- Exercise materials
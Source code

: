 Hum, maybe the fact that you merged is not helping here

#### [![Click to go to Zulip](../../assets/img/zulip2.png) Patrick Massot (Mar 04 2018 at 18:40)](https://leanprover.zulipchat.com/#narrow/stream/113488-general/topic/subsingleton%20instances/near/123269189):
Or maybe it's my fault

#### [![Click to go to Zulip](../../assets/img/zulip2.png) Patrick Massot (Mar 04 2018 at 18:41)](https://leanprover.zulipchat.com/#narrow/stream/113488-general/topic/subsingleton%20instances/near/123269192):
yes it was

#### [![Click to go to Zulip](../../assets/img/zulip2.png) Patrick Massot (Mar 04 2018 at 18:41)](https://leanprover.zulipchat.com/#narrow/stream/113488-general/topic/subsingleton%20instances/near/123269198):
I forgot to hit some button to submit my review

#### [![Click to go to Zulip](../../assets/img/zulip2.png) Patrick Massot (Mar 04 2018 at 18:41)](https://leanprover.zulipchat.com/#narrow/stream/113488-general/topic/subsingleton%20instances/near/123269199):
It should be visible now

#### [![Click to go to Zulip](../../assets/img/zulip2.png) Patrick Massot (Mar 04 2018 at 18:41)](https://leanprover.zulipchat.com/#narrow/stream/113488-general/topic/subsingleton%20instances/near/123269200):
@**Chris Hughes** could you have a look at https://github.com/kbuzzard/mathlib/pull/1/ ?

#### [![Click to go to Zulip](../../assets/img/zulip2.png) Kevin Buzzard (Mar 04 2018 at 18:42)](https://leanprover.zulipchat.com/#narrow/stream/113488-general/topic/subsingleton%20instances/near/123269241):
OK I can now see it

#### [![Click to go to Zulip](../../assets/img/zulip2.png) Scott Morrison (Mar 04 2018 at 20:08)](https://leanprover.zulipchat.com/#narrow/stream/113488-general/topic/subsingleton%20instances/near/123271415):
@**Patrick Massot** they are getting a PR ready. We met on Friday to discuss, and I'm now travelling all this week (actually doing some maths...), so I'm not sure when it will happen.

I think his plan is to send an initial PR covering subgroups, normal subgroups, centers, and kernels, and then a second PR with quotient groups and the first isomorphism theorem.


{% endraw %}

- The problem
In the entries above, identify every line with the string "maybe".

- Answer to this exercise
: Hum, maybe the fact that you merged is not helping here
Or maybe it's my fault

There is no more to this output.